RECORDS:
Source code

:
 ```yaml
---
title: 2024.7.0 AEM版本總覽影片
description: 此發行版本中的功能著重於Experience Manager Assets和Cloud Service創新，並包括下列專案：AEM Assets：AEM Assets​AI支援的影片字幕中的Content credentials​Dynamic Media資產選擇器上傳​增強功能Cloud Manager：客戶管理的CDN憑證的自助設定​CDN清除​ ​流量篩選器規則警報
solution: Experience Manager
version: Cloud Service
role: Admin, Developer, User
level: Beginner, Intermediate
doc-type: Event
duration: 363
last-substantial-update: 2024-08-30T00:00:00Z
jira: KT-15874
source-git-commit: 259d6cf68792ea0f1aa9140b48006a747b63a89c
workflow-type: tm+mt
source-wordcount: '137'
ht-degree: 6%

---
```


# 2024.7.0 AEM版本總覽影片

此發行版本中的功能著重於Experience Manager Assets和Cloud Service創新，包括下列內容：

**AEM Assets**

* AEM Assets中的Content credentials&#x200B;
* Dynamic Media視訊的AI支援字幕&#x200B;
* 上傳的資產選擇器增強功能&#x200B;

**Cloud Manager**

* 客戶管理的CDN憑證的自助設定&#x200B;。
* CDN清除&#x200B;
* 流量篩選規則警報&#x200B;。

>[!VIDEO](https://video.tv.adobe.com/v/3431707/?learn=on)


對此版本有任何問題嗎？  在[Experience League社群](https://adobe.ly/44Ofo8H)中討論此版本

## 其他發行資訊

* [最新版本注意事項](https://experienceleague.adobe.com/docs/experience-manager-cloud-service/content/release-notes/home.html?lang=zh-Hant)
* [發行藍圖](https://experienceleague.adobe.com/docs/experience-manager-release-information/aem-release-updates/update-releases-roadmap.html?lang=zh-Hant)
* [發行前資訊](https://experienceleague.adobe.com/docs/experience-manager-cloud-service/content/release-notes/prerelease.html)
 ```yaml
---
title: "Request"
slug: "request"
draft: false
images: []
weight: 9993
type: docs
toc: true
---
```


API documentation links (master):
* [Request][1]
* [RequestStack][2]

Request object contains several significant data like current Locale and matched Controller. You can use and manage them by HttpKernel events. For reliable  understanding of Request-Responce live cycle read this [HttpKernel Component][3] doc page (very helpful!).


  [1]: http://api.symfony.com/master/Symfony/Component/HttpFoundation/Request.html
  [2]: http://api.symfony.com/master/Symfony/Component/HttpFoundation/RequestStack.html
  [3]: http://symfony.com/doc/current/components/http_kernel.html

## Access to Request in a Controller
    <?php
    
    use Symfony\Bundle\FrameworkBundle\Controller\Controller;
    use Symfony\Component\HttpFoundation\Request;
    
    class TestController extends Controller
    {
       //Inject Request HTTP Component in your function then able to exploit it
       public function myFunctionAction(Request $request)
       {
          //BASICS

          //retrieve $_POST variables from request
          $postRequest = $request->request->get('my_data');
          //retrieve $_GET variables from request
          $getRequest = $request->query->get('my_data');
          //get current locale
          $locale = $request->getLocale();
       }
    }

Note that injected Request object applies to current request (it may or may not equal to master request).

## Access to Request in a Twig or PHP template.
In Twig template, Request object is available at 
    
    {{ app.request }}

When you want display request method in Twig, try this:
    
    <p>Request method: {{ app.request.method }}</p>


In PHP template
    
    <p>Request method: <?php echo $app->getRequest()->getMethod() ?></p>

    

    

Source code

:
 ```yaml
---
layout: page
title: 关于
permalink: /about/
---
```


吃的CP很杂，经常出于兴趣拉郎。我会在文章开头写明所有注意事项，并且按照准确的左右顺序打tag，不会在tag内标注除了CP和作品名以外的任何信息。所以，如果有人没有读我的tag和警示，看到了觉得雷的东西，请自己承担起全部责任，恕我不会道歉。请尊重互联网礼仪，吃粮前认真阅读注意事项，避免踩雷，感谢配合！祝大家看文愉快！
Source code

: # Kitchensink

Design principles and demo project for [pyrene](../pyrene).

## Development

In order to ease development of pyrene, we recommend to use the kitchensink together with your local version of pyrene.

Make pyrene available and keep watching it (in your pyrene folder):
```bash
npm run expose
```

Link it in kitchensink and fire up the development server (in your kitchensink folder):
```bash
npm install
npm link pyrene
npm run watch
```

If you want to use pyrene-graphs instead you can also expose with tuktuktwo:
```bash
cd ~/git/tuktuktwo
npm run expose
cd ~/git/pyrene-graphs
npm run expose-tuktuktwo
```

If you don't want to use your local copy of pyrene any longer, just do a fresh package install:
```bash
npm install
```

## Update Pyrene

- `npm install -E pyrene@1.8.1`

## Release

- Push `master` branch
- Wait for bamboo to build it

ASSIGNMENT:
Take the records above and return them exactly as written.

EXERCISE SOLUTION:
Source code

:
 ```yaml
---
title: 2024.7.0 AEM版本總覽影片
description: 此發行版本中的功能著重於Experience Manager Assets和Cloud Service創新，並包括下列專案：AEM Assets：AEM Assets​AI支援的影片字幕中的Content credentials​Dynamic Media資產選擇器上傳​增強功能Cloud Manager：客戶管理的CDN憑證的自助設定​CDN清除​ ​流量篩選器規則警報
solution: Experience Manager
version: Cloud Service
role: Admin, Developer, User
level: Beginner, Intermediate
doc-type: Event
duration: 363
last-substantial-update: 2024-08-30T00:00:00Z
jira: KT-15874
source-git-commit: 259d6cf68792ea0f1aa9140b48006a747b63a89c
workflow-type: tm+mt
source-wordcount: '137'
ht-degree: 6%

---
```


# 2024.7.0 AEM版本總覽影片

此發行版本中的功能著重於Experience Manager Assets和Cloud Service創新，包括下列內容：

**AEM Assets**

* AEM Assets中的Content credentials&#x200B;
* Dynamic Media視訊的AI支援字幕&#x200B;
* 上傳的資產選擇器增強功能&#x200B;

**Cloud Manager**

* 客戶管理的CDN憑證的自助設定&#x200B;。
* CDN清除&#x200B;
* 流量篩選規則警報&#x200B;。

>[!VIDEO](https://video.tv.adobe.com/v/3431707/?learn=on)


對此版本有任何問題嗎？  在[Experience League社群](https://adobe.ly/44Ofo8H)中討論此版本

## 其他發行資訊

* [最新版本注意事項](https://experienceleague.adobe.com/docs/experience-manager-cloud-service/content/release-notes/home.html?lang=zh-Hant)
* [發行藍圖](https://experienceleague.adobe.com/docs/experience-manager-release-information/aem-release-updates/update-releases-roadmap.html?lang=zh-Hant)
* [發行前資訊](https://experienceleague.adobe.com/docs/experience-manager-cloud-service/content/release-notes/prerelease.html)
 ```yaml
---
title: "Request"
slug: "request"
draft: false
images: []
weight: 9993
type: docs
toc: true
---
```


API documentation links (master):
* [Request][1]
* [RequestStack][2]

Request object contains several significant data like current Locale and matched Controller. You can use and manage them by HttpKernel events. For reliable  understanding of Request-Responce live cycle read this [HttpKernel Component][3] doc page (very helpful!).


  [1]: http://api.symfony.com/master/Symfony/Component/HttpFoundation/Request.html
  [2]: http://api.symfony.com/master/Symfony/Component/HttpFoundation/RequestStack.html
  [3]: http://symfony.com/doc/current/components/http_kernel.html

## Access to Request in a Controller
    <?php
    
    use Symfony\Bundle\FrameworkBundle\Controller\Controller;
    use Symfony\Component\HttpFoundation\Request;
    
    class TestController extends Controller
    {
       //Inject Request HTTP Component in your function then able to exploit it
       public function myFunctionAction(Request $request)
       {
          //BASICS

          //retrieve $_POST variables from request
          $postRequest = $request->request->get('my_data');
          //retrieve $_GET variables from request
          $getRequest = $request->query->get('my_data');
          //get current locale
          $locale = $request->getLocale();
       }
    }

Note that injected Request object applies to current request (it may or may not equal to master request).

## Access to Request in a Twig or PHP template.
In Twig template, Request object is available at 
    
    {{ app.request }}

When you want display request method in Twig, try this:
    
    <p>Request method: {{ app.request.method }}</p>


In PHP template
    
    <p>Request method: <?php echo $app->getRequest()->getMethod() ?></p>

    

    

Source code

:
 ```yaml
---
layout: page
title: 关于
permalink: /about/
---
```


吃的CP很杂，经常出于兴趣拉郎。我会在文章开头写明所有注意事项，并且按照准确的左右顺序打tag，不会在tag内标注除了CP和作品名以外的任何信息。所以，如果有人没有读我的tag和警示，看到了觉得雷的东西，请自己承担起全部责任，恕我不会道歉。请尊重互联网礼仪，吃粮前认真阅读注意事项，避免踩雷，感谢配合！祝大家看文愉快！
Source code

: # Kitchensink

Design principles and demo project for [pyrene](../pyrene).

## Development

In order to ease development of pyrene, we recommend to use the kitchensink together with your local version of pyrene.

Make pyrene available and keep watching it (in your pyrene folder):
```bash
npm run expose
```

Link it in kitchensink and fire up the development server (in your kitchensink folder):
```bash
npm install
npm link pyrene
npm run watch
```

If you want to use pyrene-graphs instead you can also expose with tuktuktwo:
```bash
cd ~/git/tuktuktwo
npm run expose
cd ~/git/pyrene-graphs
npm run expose-tuktuktwo
```

If you don't want to use your local copy of pyrene any longer, just do a fresh package install:
```bash
npm install
```

## Update Pyrene

- `npm install -E pyrene@1.8.1`

## Release

- Push `master` branch
- Wait for bamboo to build it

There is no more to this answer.